You are asked to write out the entries exactly as they are given.

*** INPUT DATA Section Begins ***

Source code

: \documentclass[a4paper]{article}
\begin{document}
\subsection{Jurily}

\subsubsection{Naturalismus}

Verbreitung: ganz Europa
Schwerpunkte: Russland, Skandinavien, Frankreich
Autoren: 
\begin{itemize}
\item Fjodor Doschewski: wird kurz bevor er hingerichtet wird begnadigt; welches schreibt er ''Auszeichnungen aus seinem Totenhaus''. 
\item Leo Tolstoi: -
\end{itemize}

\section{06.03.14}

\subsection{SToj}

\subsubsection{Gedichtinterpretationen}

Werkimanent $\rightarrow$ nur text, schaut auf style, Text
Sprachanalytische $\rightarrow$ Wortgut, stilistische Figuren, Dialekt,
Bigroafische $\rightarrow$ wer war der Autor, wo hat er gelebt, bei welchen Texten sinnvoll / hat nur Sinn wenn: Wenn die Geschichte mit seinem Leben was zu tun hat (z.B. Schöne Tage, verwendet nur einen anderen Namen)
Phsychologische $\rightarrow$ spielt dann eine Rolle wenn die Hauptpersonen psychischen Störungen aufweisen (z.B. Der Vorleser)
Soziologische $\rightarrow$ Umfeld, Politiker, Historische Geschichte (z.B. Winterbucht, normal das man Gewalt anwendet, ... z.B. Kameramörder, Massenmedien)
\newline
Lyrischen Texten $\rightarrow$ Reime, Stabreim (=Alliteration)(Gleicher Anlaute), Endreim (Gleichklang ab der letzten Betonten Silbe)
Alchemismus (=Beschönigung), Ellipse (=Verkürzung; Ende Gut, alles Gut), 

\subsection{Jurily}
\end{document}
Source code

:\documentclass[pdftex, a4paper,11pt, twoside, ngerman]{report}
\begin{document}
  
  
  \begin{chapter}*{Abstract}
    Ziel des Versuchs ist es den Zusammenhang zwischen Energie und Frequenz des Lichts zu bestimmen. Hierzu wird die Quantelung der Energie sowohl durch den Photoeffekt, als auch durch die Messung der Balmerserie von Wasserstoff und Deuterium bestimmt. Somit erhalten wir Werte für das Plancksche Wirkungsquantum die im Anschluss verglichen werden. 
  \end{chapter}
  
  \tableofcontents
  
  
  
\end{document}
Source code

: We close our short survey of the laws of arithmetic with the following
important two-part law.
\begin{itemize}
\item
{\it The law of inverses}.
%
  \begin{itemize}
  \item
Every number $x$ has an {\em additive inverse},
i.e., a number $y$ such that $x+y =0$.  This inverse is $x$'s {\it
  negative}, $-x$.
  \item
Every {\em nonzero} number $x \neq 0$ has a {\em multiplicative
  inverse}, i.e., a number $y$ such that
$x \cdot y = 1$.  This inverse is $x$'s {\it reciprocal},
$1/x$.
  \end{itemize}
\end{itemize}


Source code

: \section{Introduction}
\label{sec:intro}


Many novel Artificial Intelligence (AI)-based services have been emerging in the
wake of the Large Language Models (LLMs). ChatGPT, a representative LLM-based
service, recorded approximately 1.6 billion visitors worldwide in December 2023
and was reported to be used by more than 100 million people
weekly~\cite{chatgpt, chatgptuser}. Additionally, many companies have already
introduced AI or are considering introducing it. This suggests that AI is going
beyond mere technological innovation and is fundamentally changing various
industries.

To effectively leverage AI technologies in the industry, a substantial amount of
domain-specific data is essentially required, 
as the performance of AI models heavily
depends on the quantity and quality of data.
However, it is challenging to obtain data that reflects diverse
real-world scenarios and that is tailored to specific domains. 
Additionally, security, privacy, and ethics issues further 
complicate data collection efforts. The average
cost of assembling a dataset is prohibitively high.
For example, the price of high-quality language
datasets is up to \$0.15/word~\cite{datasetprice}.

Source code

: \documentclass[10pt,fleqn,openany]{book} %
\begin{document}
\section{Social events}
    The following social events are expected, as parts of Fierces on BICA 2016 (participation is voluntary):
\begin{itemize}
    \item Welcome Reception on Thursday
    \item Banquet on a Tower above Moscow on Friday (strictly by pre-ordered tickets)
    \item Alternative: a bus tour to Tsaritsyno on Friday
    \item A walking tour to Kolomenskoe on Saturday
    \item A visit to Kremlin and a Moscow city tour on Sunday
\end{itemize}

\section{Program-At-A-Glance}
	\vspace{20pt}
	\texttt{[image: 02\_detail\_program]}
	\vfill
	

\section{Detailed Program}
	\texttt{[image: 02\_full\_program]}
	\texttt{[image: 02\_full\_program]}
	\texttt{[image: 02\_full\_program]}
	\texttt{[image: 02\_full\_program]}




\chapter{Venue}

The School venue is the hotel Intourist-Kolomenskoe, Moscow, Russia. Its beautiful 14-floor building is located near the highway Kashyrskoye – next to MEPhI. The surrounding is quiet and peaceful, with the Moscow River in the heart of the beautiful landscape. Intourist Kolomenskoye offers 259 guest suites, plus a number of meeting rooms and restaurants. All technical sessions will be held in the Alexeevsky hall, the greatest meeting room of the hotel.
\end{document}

*** INPUT DATA Section Ends ***

→ REPLY
Source code

: \documentclass[a4paper]{article}
\begin{document}
\subsection{Jurily}

\subsubsection{Naturalismus}

Verbreitung: ganz Europa
Schwerpunkte: Russland, Skandinavien, Frankreich
Autoren: 
\begin{itemize}
\item Fjodor Doschewski: wird kurz bevor er hingerichtet wird begnadigt; welches schreibt er ''Auszeichnungen aus seinem Totenhaus''. 
\item Leo Tolstoi: -
\end{itemize}

\section{06.03.14}

\subsection{SToj}

\subsubsection{Gedichtinterpretationen}

Werkimanent $\rightarrow$ nur text, schaut auf style, Text
Sprachanalytische $\rightarrow$ Wortgut, stilistische Figuren, Dialekt,
Bigroafische $\rightarrow$ wer war der Autor, wo hat er gelebt, bei welchen Texten sinnvoll / hat nur Sinn wenn: Wenn die Geschichte mit seinem Leben was zu tun hat (z.B. Schöne Tage, verwendet nur einen anderen Namen)
Phsychologische $\rightarrow$ spielt dann eine Rolle wenn die Hauptpersonen psychischen Störungen aufweisen (z.B. Der Vorleser)
Soziologische $\rightarrow$ Umfeld, Politiker, Historische Geschichte (z.B. Winterbucht, normal das man Gewalt anwendet, ... z.B. Kameramörder, Massenmedien)
\newline
Lyrischen Texten $\rightarrow$ Reime, Stabreim (=Alliteration)(Gleicher Anlaute), Endreim (Gleichklang ab der letzten Betonten Silbe)
Alchemismus (=Beschönigung), Ellipse (=Verkürzung; Ende Gut, alles Gut), 

\subsection{Jurily}
\end{document}
Source code

:\documentclass[pdftex, a4paper,11pt, twoside, ngerman]{report}
\begin{document}
  
  
  \begin{chapter}*{Abstract}
    Ziel des Versuchs ist es den Zusammenhang zwischen Energie und Frequenz des Lichts zu bestimmen. Hierzu wird die Quantelung der Energie sowohl durch den Photoeffekt, als auch durch die Messung der Balmerserie von Wasserstoff und Deuterium bestimmt. Somit erhalten wir Werte für das Plancksche Wirkungsquantum die im Anschluss verglichen werden. 
  \end{chapter}
  
  \tableofcontents
  
  
  
\end{document}
Source code

: We close our short survey of the laws of arithmetic with the following
important two-part law.
\begin{itemize}
\item
{\it The law of inverses}.
%
  \begin{itemize}
  \item
Every number $x$ has an {\em additive inverse},
i.e., a number $y$ such that $x+y =0$.  This inverse is $x$'s {\it
  negative}, $-x$.
  \item
Every {\em nonzero} number $x \neq 0$ has a {\em multiplicative
  inverse}, i.e., a number $y$ such that
$x \cdot y = 1$.  This inverse is $x$'s {\it reciprocal},
$1/x$.
  \end{itemize}
\end{itemize}


Source code

: \section{Introduction}
\label{sec:intro}


Many novel Artificial Intelligence (AI)-based services have been emerging in the
wake of the Large Language Models (LLMs). ChatGPT, a representative LLM-based
service, recorded approximately 1.6 billion visitors worldwide in December 2023
and was reported to be used by more than 100 million people
weekly~\cite{chatgpt, chatgptuser}. Additionally, many companies have already
introduced AI or are considering introducing it. This suggests that AI is going
beyond mere technological innovation and is fundamentally changing various
industries.

To effectively leverage AI technologies in the industry, a substantial amount of
domain-specific data is essentially required, 
as the performance of AI models heavily
depends on the quantity and quality of data.
However, it is challenging to obtain data that reflects diverse
real-world scenarios and that is tailored to specific domains. 
Additionally, security, privacy, and ethics issues further 
complicate data collection efforts. The average
cost of assembling a dataset is prohibitively high.
For example, the price of high-quality language
datasets is up to \$0.15/word~\cite{datasetprice}.

Source code

: \documentclass[10pt,fleqn,openany]{book} %
\begin{document}
\section{Social events}
    The following social events are expected, as parts of Fierces on BICA 2016 (participation is voluntary):
\begin{itemize}
    \item Welcome Reception on Thursday
    \item Banquet on a Tower above Moscow on Friday (strictly by pre-ordered tickets)
    \item Alternative: a bus tour to Tsaritsyno on Friday
    \item A walking tour to Kolomenskoe on Saturday
    \item A visit to Kremlin and a Moscow city tour on Sunday
\end{itemize}

\section{Program-At-A-Glance}
	\vspace{20pt}
	\texttt{[image: 02\_detail\_program]}
	\vfill
	

\section{Detailed Program}
	\texttt{[image: 02\_full\_program]}
	\texttt{[image: 02\_full\_program]}
	\texttt{[image: 02\_full\_program]}
	\texttt{[image: 02\_full\_program]}




\chapter{Venue}

The School venue is the hotel Intourist-Kolomenskoe, Moscow, Russia. Its beautiful 14-floor building is located near the highway Kashyrskoye – next to MEPhI. The surrounding is quiet and peaceful, with the Moscow River in the heart of the beautiful landscape. Intourist Kolomenskoye offers 259 guest suites, plus a number of meeting rooms and restaurants. All technical sessions will be held in the Alexeevsky hall, the greatest meeting room of the hotel.
\end{document}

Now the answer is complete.